Subacromial Impingement – Shoulder Pain

Shoulder pain

Shoulder Pain

Summer is here (although it feels ironic to say that given the deluge yesterday and the week of rain we have forecast). Summer motivates many of us to get out playing cricket, tennis, stool ball (a Sussex speciality), athletics and golf. For those less athletically minded, many get more active with DIY and gardening throughout.

As is often the case with increased activity we can start to get more aches and pains. All the sports and activities mentioned earlier put us at increased risk of aches and pains, in particular shoulders can begin to suffer if not looked after properly.

The complex nature of the shoulder makes it vulnerable to various different pains and instabilities. Many of us have been diagnosed with a condition called sub- acromial impingement syndrome or shoulder impingement. It tends to cause pain down on the top and the side of your arm, pain lifting your arm overhead, pain at night and sometimes a feeling of weakness. This is specifically what a new review has looked at.

Research

A recent systematic review (a review of relevant studies) looking at shoulder surgery versus physiotherapy rehabilitation in patients with subacromial impingement, has shown that the long-term outcomes of physiotherapy rehab can be as beneficial as surgery if not slightly better! The key findings were:

  • some patients will continue to experience minor pain regardless of whether they have surgery or physiotherapy.
  • placebo surgery studies show us that there is no important benefit of having surgery, on pain or function.

Whilst nothing is clear cut and there are thoughts that if we better divide patients into different groups we may get different results, at the moment we have to work with what we do know. When our patients come in to see us, we do everything we can to successfully rehabilitate them without referring them onto a surgeon.

 The key to success of any rehabilitation is a thorough and accurate assessment and diagnosis by an experienced physiotherapist. A good explanation is needed at the start of the process that it may take a good 4-6 months to see definitive benefits. Physiotherapy should involve manual techniques and most importantly a graded exercise regime which needs to be adapted and increased at appropriate times under the guidance of a skilled physiotherapist.

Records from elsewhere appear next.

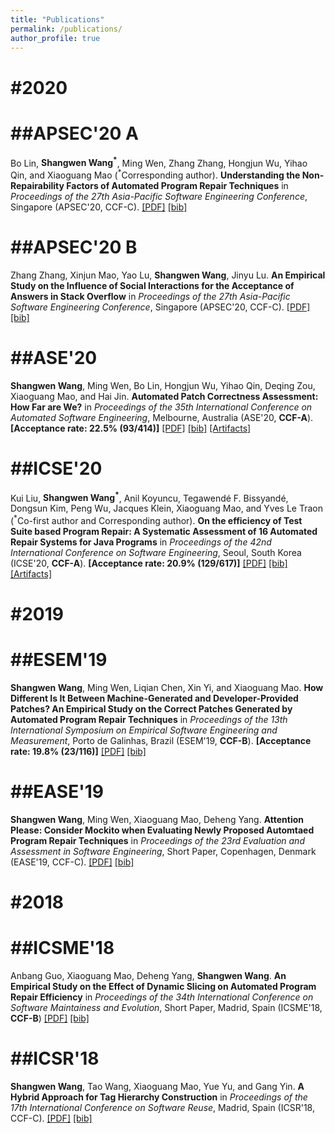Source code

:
 ```yaml
---
title: "Publications"
permalink: /publications/
author_profile: true
---
```


#2020
======
##APSEC'20 A
=====
Bo Lin, **Shangwen Wang<sup>\*</sup>**, Ming Wen, Zhang Zhang, Hongjun Wu, Yihao Qin, and Xiaoguang Mao (<sup>\*</sup>Corresponding author).
**Understanding the Non-Repairability Factors of Automated Program Repair Techniques**
in *Proceedings of the 27th Asia-Pacific Software Engineering Conference*, Singapore (APSEC'20, CCF-C).
[[PDF]](http://shangwenwang.github.io/files/APSEC-20A.pdf)  [[bib]]()

##APSEC'20 B
=====
Zhang Zhang, Xinjun Mao, Yao Lu, **Shangwen Wang**, Jinyu Lu.
**An Empirical Study on the Influence of Social Interactions for the Acceptance of Answers in Stack Overflow**
in *Proceedings of the 27th Asia-Pacific Software Engineering Conference*, Singapore (APSEC'20, CCF-C).
[[PDF]](http://shangwenwang.github.io/files/APSEC-20B.pdf)  [[bib]]()

##ASE'20
======
**Shangwen Wang**, Ming Wen, Bo Lin, Hongjun Wu, Yihao Qin, Deqing Zou, Xiaoguang Mao, and Hai Jin.
**Automated Patch Correctness Assessment: How Far are We?**
in *Proceedings of the 35th International Conference on Automated Software Engineering*, Melbourne, Australia (ASE'20, **CCF-A**).
**[Acceptance rate: 22.5% (93/414)]**
[[PDF]](http://shangwenwang.github.io/files/ASE-20.pdf)  [[bib]](http://shangwenwang.github.io/files/ASE-20.txt)  [[Artifacts]](http://doi.org/10.5281/zenodo.3730599)

##ICSE'20
======
Kui Liu, **Shangwen Wang<sup>\*</sup>**, Anil Koyuncu, Tegawendé F. Bissyandé, Dongsun Kim, Peng Wu, Jacques Klein, Xiaoguang Mao, and Yves Le Traon (<sup>\*</sup>Co-first author and Corresponding author).
**On the efficiency of Test Suite based Program Repair: A Systematic Assessment of 16 Automated Repair Systems for Java Programs**
in *Proceedings of the 42nd International Conference on Software Engineering*, Seoul, South Korea (ICSE'20, **CCF-A**).
**[Acceptance rate: 20.9% (129/617)]**
[[PDF]](http://shangwenwang.github.io/files/ICSE-20.pdf)  [[bib]](http://shangwenwang.github.io/files/ICSE-20.txt)  [[Artifacts]](http://doi.org/10.5281/zenodo.3678960)

#2019
======
##ESEM'19
======
**Shangwen Wang**, Ming Wen, Liqian Chen, Xin Yi, and Xiaoguang Mao.
**How Different Is It Between Machine-Generated and Developer-Provided Patches? An Empirical Study on the Correct Patches Generated by Automated Program Repair Techniques**
in *Proceedings of the 13th International Symposium on Empirical Software Engineering and Measurement*, Porto de Galinhas, Brazil (ESEM'19, **CCF-B**).
**[Acceptance rate: 19.8% (23/116)]**
[[PDF]](http://shangwenwang.github.io/files/ESEM-19.pdf)  [[bib]](http://shangwenwang.github.io/files/ESEM-19.txt)

##EASE'19
======
**Shangwen Wang**, Ming Wen, Xiaoguang Mao, Deheng Yang.
**Attention Please: Consider Mockito when Evaluating Newly Proposed Automtaed Program Repair Techniques**
in *Proceedings of the 23rd Evaluation and Assessment in Software Engineering*, Short Paper, Copenhagen, Denmark (EASE'19, CCF-C).
[[PDF]](http://shangwenwang.github.io/files/EASE-19.pdf)  [[bib]](http://shangwenwang.github.io/files/EASE-19.txt)

#2018
======
##ICSME'18
======
Anbang Guo, Xiaoguang Mao, Deheng Yang, **Shangwen Wang**.
**An Empirical Study on the Effect of Dynamic Slicing on Automated Program Repair Efficiency**
in *Proceedings of the 34th International Conference on Software Maintainess and Evolution*, Short Paper, Madrid, Spain (ICSME'18, **CCF-B**)
[[PDF]](http://shangwenwang.github.io/files/ICSME-18.pdf)  [[bib]](http://shangwenwang.github.io/files/ICSME-18.txt)

##ICSR'18
======
**Shangwen Wang**, Tao Wang, Xiaoguang Mao, Yue Yu, and Gang Yin.
**A Hybrid Approach for Tag Hierarchy Construction**
in *Proceedings of the 17th International Conference on Software Reuse*, Madrid, Spain (ICSR'18, CCF-C).
[[PDF]](http://shangwenwang.github.io/files/ICSR-18.pdf)  [[bib]](http://shangwenwang.github.io/files/ICSR-18.txt)
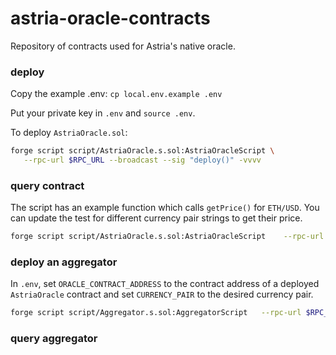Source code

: # astria-oracle-contracts

Repository of contracts used for Astria's native oracle.

### deploy 

Copy the example .env: `cp local.env.example .env`

Put your private key in `.env` and `source .env`.

To deploy `AstriaOracle.sol`:

```sh
forge script script/AstriaOracle.s.sol:AstriaOracleScript \
   --rpc-url $RPC_URL --broadcast --sig "deploy()" -vvvv
```

### query contract

The script has an example function which calls `getPrice()` for `ETH/USD`. You can update the test for different currency pair strings to get their price.

```sh
forge script script/AstriaOracle.s.sol:AstriaOracleScript    --rpc-url $RPC_URL --broadcast --sig "getPrice()" -vvvv
```

### deploy an aggregator 

In `.env`, set `ORACLE_CONTRACT_ADDRESS` to the contract address of a deployed `AstriaOracle` contract and set `CURRENCY_PAIR` to the desired currency pair.

```sh
forge script script/Aggregator.s.sol:AggregatorScript   --rpc-url $RPC_URL --broadcast --sig "deploy()" -vvvv
```

### query aggregator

This should allow you to continue doing your activities whilst being rehabbed although we may need to modify techniques or teach appropriate strapping techniques.

The benefits of an appropriate physiotherapy regime for shoulder pain particularly impingement is no longer in question. This does not depend on your age or how active you are. Some people can have shoulder pain in simple tasks such as putting jumpers on or trying to wash their hair. Don’t continue to suffer the pain in silence.

Subacromial decompression surgery for adults with shoulder pain: a systematic review with meta analysis; Lahdeoja, T et al; British Journal of Sports Medicine, 15/1/19.